Venkat Krishnamurthy
Jan 8, 2019

The OmniSci Platform—A Year in Review

Try HeavyIQ Conversational Analytics on 400 million tweets

Download HEAVY.AI Free, a full-featured version available for use at no cost.

GET FREE LICENSE

A lot has happened at OmniSci these last few months! We changed our name from MapD, to better reflect our mission, and followed that up with successfully closing our Series C funding. At the same time, we’ve continued to push forward on product capabilities on multiple fronts. Since our 4.0 release in June, we have had 8 (yes, eight) point releases that cover a gamut of features along with performance and stability improvements, with the next scheduled release (4.4) due out shortly.

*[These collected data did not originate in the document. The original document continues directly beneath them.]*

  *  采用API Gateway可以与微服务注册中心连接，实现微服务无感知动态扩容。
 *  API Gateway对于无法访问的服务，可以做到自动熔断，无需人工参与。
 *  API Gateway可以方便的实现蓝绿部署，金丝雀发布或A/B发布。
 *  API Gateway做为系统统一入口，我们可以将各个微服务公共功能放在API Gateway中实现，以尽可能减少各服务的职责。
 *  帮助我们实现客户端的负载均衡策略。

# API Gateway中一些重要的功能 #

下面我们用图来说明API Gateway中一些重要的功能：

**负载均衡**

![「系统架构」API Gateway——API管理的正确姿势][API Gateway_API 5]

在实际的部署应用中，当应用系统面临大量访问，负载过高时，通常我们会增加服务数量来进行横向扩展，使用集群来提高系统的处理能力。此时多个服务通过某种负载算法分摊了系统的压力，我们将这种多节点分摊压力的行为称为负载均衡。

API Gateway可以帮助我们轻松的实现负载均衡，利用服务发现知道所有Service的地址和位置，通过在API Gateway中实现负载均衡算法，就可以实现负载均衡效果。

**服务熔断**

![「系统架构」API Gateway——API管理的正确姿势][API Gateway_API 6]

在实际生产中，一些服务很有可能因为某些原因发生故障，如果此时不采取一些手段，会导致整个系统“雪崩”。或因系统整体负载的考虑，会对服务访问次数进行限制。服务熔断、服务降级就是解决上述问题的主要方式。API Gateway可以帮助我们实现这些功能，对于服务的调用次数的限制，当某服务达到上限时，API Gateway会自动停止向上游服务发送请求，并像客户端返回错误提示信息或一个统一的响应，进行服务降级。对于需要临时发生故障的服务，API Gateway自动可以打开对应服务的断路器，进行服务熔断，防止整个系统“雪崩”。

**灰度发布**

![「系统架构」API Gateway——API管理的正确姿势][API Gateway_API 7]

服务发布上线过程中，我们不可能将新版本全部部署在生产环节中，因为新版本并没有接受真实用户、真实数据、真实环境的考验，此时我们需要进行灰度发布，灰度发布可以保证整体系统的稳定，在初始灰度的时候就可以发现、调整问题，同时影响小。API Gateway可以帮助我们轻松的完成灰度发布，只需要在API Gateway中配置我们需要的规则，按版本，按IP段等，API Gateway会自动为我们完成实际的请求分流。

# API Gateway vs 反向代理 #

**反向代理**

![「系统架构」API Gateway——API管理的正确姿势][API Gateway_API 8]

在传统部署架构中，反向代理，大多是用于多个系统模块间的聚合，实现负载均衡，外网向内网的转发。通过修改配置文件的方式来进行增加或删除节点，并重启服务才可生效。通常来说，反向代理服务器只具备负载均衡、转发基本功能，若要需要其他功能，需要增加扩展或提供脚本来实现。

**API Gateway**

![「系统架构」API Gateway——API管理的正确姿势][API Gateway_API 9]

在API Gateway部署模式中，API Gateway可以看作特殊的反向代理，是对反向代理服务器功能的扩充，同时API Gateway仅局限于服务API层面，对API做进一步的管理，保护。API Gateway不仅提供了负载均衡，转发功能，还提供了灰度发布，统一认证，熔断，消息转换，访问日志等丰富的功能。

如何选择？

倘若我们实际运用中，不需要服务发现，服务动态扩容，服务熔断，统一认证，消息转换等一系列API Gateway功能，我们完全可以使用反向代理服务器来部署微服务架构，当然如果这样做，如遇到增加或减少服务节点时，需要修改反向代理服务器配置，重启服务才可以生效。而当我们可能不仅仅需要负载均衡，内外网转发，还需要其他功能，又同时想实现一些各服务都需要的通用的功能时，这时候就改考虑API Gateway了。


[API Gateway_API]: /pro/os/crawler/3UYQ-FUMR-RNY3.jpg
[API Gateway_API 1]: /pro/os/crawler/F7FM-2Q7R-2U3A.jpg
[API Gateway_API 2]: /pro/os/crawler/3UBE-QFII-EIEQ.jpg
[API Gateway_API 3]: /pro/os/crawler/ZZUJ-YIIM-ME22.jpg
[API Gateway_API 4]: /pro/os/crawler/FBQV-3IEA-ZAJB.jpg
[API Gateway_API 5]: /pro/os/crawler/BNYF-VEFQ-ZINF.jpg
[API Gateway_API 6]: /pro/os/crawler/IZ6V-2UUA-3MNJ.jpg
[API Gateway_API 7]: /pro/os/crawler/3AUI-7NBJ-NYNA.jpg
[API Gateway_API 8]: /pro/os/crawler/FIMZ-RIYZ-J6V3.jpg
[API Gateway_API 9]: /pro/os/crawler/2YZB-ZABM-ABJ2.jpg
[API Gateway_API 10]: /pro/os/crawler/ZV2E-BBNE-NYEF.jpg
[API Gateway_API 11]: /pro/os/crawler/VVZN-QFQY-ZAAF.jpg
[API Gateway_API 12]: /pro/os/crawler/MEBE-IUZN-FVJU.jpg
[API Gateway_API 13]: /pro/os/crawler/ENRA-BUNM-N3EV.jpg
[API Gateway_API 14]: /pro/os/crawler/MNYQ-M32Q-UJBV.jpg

So what is it that we’ve been working on? The theme of 4.0 was spatiotemporal capabilities, and this has been our primary focus area as we increasingly see growing adoption in areas like Vehicle Telematics Analytics. Also, as we have added several new enterprise customers and a growing community, we have also devoted a lot of work and attention to performance, stability and completeness. Last but not least, we’ve started down the really exciting path of supporting Data Science capabilities deeply within the OmniSci experience. We’ll discuss some of the highlights below. As always, we are hard at work on our roadmap for next year, including OmniSci 5.0—we have a lot of exciting capabilities that will make OmniSci the ideal platform when you need both interactivity and scale to underpin any sort of insight you wish to derive from data.

OmniSci Core

Spatiotemporal analytics continues to be a major focus area of the OmniSci platform. We added to our list of supported spatiotemporal operators and functions. From OmniSci 4.1.2 onwards, we have added support for new spatial joins—ST_Within, ST_Intersects, ST_Disjoint, ST_DWithin, and ST_DFullyWithin and a number of scalar utility functions including ST_Area, ST_Perimeter and ST_Length, for all the appropriate geometry types (POINT, LINESTRING, POLYGON and MULTIPOLYGON). In addition, we added a variant of ST_Distance, called ST_MaxDistance that allows computation of the maximum distance between POINT and LINESTRING geometry types.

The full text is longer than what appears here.